A new addition to the school curriculum is encouraging Israeli pupils to opt for the Shahar brand of chocolate spread, eat Pri Hagalil canned goods, and put fresh cherry tomatoes in their salads. The program, which focuses on buying Israeli goods, also teaches the children about leading Israeli innovations like the flash drive, ICQ, and drip irrigation.
The new program, launched by the Education Ministry and the Industry, Trade, and Labor Ministry, is intended to instill in pupils a sense of pride in Israeli industry and products and convey the message that if Israelis don't buy locally-produced goods, employment will drop and families won't be able to make a living.
Under the slogan "We Are Blue and White," activists will visit schools and run study days dedicated to stressing the importance of buying "blue and white" goods.
The lessons include activities; audiovisual presentations; and card games that teach children to look for the "Made in Israel" label and distinguish between Israeli and imported goods. One question asks the pupils to choose between the Israeli Shahar brand of chocolate spread and a foreign brand.
Another presentation informs the children that "the people who work at the Pri HaGalil canning factory pack the sweet corn that we all love, and earn money to support their families."
The "We Are Blue and White" program was launched as a pilot program last year, and is slated to reach 50,000 pupils each year. According to Industry, Trade, and Labor Ministry Deputy Director General Yanon Elroi, "Despite recent calls to boycott Israeli products, the Blue and White program sees teaching Israeli children to choose Israeli products as a top priority."

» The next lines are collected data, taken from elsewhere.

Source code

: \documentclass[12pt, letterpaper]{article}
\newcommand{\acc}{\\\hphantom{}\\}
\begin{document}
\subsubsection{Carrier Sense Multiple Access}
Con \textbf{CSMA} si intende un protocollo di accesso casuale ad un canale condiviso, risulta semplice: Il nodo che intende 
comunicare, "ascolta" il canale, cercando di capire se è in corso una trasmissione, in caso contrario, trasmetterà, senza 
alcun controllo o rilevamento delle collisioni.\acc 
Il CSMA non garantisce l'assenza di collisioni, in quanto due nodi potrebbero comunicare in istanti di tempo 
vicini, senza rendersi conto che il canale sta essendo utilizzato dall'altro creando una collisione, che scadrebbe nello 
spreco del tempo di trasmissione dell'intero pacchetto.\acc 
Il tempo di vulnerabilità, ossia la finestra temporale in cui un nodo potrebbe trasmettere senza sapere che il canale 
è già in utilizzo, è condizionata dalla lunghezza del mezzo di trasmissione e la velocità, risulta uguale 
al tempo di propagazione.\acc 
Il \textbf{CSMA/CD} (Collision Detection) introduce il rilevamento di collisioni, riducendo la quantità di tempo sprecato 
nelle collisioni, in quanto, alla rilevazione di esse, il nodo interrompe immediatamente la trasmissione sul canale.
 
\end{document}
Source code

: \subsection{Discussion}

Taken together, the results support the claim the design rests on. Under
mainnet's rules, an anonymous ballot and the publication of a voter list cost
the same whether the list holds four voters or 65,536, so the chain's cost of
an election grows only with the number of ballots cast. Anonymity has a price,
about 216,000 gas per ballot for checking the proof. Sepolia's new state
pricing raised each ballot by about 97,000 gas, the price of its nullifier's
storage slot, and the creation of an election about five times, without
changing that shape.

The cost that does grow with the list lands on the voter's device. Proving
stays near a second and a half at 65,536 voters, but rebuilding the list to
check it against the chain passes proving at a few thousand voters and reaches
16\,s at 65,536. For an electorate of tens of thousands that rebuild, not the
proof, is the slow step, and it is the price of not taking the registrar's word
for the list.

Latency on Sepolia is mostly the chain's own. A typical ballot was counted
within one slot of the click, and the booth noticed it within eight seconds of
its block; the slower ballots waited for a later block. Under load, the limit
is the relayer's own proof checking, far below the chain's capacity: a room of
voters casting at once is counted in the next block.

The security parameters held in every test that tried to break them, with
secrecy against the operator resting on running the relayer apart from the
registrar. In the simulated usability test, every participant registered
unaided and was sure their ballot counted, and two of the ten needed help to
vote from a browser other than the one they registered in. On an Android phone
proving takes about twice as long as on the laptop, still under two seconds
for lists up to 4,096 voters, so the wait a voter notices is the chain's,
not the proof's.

"Today's children are tomorrow's industrialists and consumers," Elroi added.
Industry, Trade, and Labor Minister Shalom Simhon said that the ministry was investing great effort in increasing awareness of the importance of buying Israeli goods, "which contributes to the economy, the society, and employment."
"We believe that sending this message from a young age will yield results, and as the kids take on the idea, they will influence their parents."